Ricoh's new Theta camera delivers (relatively) simple 360-degree video

Ricoh's original Theta camera did a curious thing: it took instant 360-degree stills, courtesy of two hemispherical lens positioned either side of stick camera. We weren't completely sold on the initial model, which was also hampered by a $399 price tag that screamed niche photography enthusiast. The good news is that Ricoh has listened to said enthusiasts and, well, anyone else that stumped the money for the debut model. The upgrade has brought several improvements: firstly, the WiFi transfer speed from camera to smartphone has now doubled, (another issue with the first camera) while there's now a companion Android app -- something not there at the launch of the original. It also comes in five different poppy shades. But, most crucially, it can pretty effortlessly, capture photo sphere-style video (up to three minutes long) with a button press. It's still not quite perfect, but we've got more impressions and some samples after the break.

Given the data involved with the images, the Theta has to pair through Wifi, not Bluetooth. Pictures can be recalled on the companion app in seconds, although to view video you'll need to connect to a PC with a cable: there's no way to beam the video without this laborious step. Worse still, our Mac didn't recognize the Theta as a drive, meaning you'll need to use iPhoto or similar to get at your photos and videos. Moving images then have to be reprocessed through a dedicated PC app before you can share a link to the uploaded (and interactive) video hosted on your own Theta profile.

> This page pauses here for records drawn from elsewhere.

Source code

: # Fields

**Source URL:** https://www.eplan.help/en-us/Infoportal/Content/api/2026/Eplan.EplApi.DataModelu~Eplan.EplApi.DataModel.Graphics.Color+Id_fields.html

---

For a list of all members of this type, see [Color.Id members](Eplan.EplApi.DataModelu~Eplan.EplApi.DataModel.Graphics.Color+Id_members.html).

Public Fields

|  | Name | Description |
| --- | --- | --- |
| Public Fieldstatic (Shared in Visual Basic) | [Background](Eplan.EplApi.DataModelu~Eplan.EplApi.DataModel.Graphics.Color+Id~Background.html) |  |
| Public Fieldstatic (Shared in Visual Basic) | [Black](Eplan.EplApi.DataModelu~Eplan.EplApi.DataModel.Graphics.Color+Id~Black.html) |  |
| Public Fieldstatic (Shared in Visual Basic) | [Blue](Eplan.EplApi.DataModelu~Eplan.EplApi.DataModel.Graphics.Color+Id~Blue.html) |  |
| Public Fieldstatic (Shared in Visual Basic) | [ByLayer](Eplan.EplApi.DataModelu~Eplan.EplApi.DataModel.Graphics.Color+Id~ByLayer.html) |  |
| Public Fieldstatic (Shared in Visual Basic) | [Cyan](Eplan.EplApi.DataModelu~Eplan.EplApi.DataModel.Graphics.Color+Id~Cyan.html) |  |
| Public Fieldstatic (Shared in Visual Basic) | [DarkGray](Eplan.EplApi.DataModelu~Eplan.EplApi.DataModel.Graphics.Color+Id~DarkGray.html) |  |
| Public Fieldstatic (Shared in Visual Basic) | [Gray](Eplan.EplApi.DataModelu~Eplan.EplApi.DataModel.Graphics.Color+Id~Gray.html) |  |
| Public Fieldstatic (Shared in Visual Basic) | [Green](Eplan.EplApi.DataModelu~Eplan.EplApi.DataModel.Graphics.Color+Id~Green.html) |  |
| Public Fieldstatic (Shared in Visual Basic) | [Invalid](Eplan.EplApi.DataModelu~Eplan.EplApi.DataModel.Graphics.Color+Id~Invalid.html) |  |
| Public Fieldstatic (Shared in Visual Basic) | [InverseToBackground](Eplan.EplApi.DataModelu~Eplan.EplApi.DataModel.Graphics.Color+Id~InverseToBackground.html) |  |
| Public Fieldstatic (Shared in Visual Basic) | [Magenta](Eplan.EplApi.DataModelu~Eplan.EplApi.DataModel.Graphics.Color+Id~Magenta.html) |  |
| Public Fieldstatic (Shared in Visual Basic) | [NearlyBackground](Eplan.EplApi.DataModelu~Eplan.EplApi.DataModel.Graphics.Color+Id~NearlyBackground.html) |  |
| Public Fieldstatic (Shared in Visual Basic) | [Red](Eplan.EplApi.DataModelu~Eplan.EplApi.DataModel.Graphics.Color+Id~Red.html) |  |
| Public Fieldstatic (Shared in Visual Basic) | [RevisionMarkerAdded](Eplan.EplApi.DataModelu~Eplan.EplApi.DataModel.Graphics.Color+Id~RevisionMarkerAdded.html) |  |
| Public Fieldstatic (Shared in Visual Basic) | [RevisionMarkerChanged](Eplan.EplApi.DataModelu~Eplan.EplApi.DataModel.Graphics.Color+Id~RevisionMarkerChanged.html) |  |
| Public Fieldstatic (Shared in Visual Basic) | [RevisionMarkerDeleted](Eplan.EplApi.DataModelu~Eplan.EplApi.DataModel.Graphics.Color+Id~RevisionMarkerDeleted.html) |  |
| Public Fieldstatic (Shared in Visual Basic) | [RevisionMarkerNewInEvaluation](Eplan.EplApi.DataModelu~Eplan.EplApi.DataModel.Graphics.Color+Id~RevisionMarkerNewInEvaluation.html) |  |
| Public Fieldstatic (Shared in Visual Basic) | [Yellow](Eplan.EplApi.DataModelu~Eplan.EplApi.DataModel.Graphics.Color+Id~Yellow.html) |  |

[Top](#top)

Sensoji rush in Asakusa (in 360 degrees) #theta360 - Spherical Image - RICOH THETA

There's a pop-up menu after processing that offers up embed codes, or share to Twitter, Facebook and Tumblr, but it's far from smooth, especially given the fact that yes, you're already using an app on your smartphone. Presumably the processing weight of stitching together video is too much for a smartphone -- but it remains a frustration in trying to show off what the stick camera is capable of.

There's 4GB of storage built-in, while you can adjust the camera settings (through the app), with ISO ranging from 100 to 1600, and shutter speed up to 1/8000 of a second. Which is fine, but we got our best results with strong indoor lighting or sunny days. The night time video we shot above gives you a good idea of the pros and cons. You get a good impression of the atmosphere of moment, but don't expect low noise results. The product does what it does well: smartphones attempting to replicate the still results aren't nearly as good, or as speedy. From a hardware perspective, apps simply can't do video, either. But then there's the price. In Japan, its priced just under $300 (35,000 yen) which makes it cheaper than its predecessor, but not quite enough to make it a casual imaging toy. Maybe they'll get it right with version three.